Former state Sen. John Lehman, D-Racine, defeated incumbent state Sen. Van Wanggaard, R-Racine, by 834 votes, according to canvass results. A recount is under way.

Using school time

Tax dollars may have led to Wanggaard’s defeat, D’Abbraccio said, because students helped get out the vote during the school day and were “recruited” in school buildings by teachers who offered extra credit.

“It’s partisan political activity promoted by people whose salaries I pay in a building that I pay for and you pay for. It is quite frankly inappropriate,” he said, adding that would be true even for a Republican-leaning activity.

D’Abbraccio would not say who told him get out the vote was promoted in schools. Racine Unified Superintendent Ann Laing said schools did nothing to promote the event and no staff offered extra credit.

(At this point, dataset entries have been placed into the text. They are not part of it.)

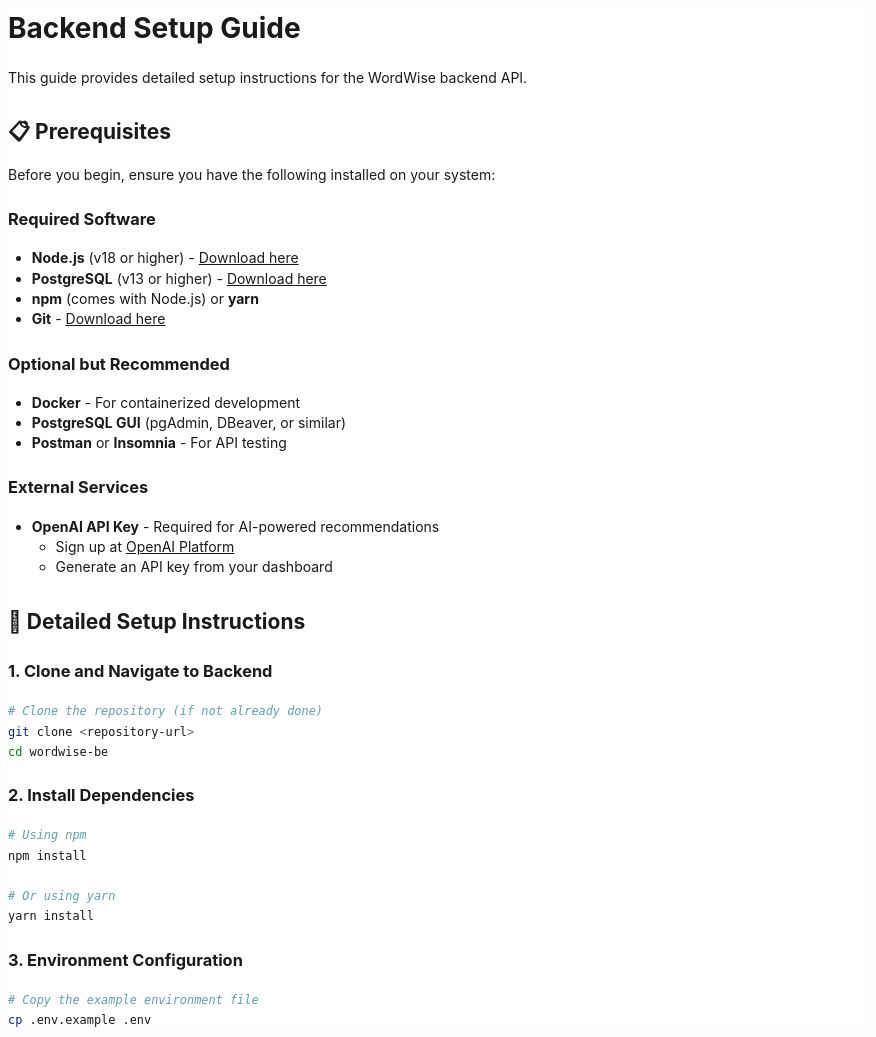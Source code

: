 # Backend Setup Guide

This guide provides detailed setup instructions for the WordWise backend API.

## 📋 Prerequisites

Before you begin, ensure you have the following installed on your system:

### Required Software
- **Node.js** (v18 or higher) - [Download here](https://nodejs.org/)
- **PostgreSQL** (v13 or higher) - [Download here](https://www.postgresql.org/download/)
- **npm** (comes with Node.js) or **yarn**
- **Git** - [Download here](https://git-scm.com/)

### Optional but Recommended
- **Docker** - For containerized development
- **PostgreSQL GUI** (pgAdmin, DBeaver, or similar)
- **Postman** or **Insomnia** - For API testing

### External Services
- **OpenAI API Key** - Required for AI-powered recommendations
  - Sign up at [OpenAI Platform](https://platform.openai.com/)
  - Generate an API key from your dashboard

## 🚀 Detailed Setup Instructions

### 1. Clone and Navigate to Backend

```bash
# Clone the repository (if not already done)
git clone <repository-url>
cd wordwise-be
```

### 2. Install Dependencies

```bash
# Using npm
npm install

# Or using yarn
yarn install
```

### 3. Environment Configuration

```bash
# Copy the example environment file
cp .env.example .env
```
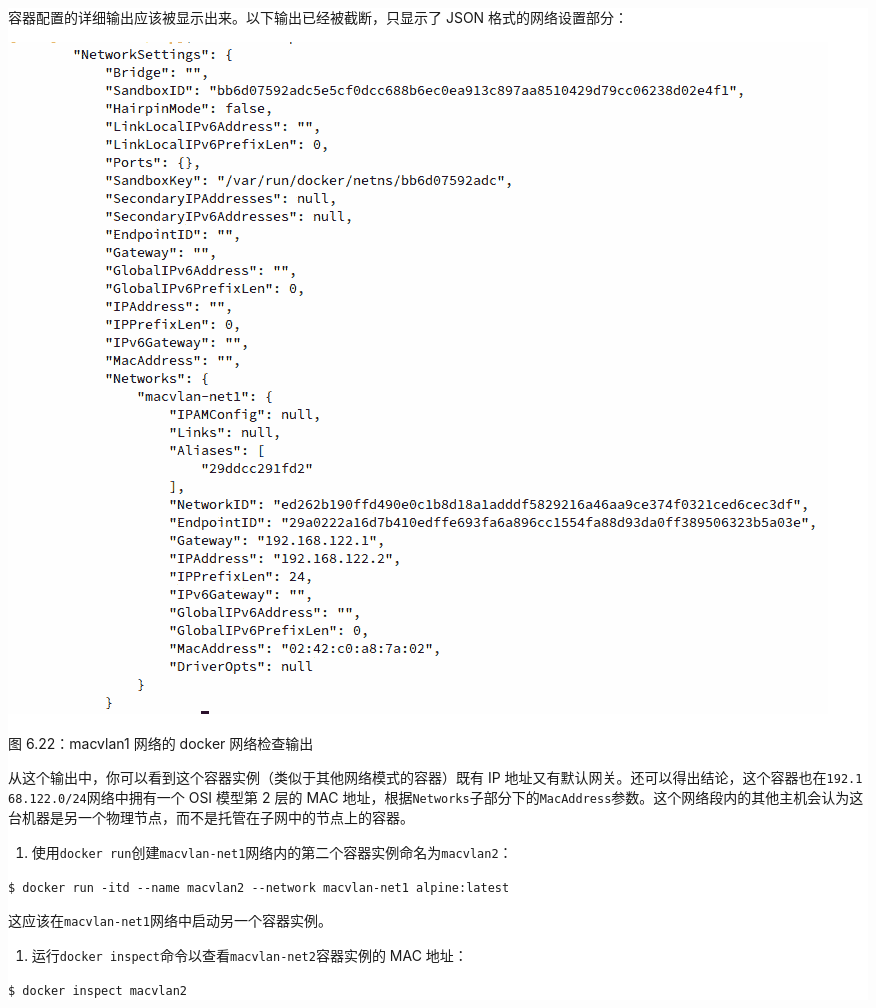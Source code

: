 容器配置的详细输出应该被显示出来。以下输出已经被截断，只显示了 JSON 格式的网络设置部分：

![图 6.22：macvlan1 网络的 docker 网络检查输出](img/B15021_06_22.jpg)

图 6.22：macvlan1 网络的 docker 网络检查输出

从这个输出中，你可以看到这个容器实例（类似于其他网络模式的容器）既有 IP 地址又有默认网关。还可以得出结论，这个容器也在`192.168.122.0/24`网络中拥有一个 OSI 模型第 2 层的 MAC 地址，根据`Networks`子部分下的`MacAddress`参数。这个网络段内的其他主机会认为这台机器是另一个物理节点，而不是托管在子网中的节点上的容器。

1.  使用`docker run`创建`macvlan-net1`网络内的第二个容器实例命名为`macvlan2`：

```
$ docker run -itd --name macvlan2 --network macvlan-net1 alpine:latest
```

这应该在`macvlan-net1`网络中启动另一个容器实例。

1.  运行`docker inspect`命令以查看`macvlan-net2`容器实例的 MAC 地址：

```
$ docker inspect macvlan2
```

Teachers who took part also did so on “personal time” and students who participated during the school day had to have parents call them in under an excused absence for a community event, Werning said.

She added Voces de la Frontera holds the event to teach civic engagement.

Racine Unified School Board member Sue Kutz, who’s been on the board since the get-out-the-vote events began, said students should have the right to take part in such activities.

“I don’t care about the partisan politics. It gets them involved and helps them understand how the election process works,” Kutz said. “If this is something they want to do and the parents are supporting it, that’s their right and ability to do that.”

No complaints about the event have been filed with the Government Accountability Board. But D’Abbraccio said that is his “next priority.”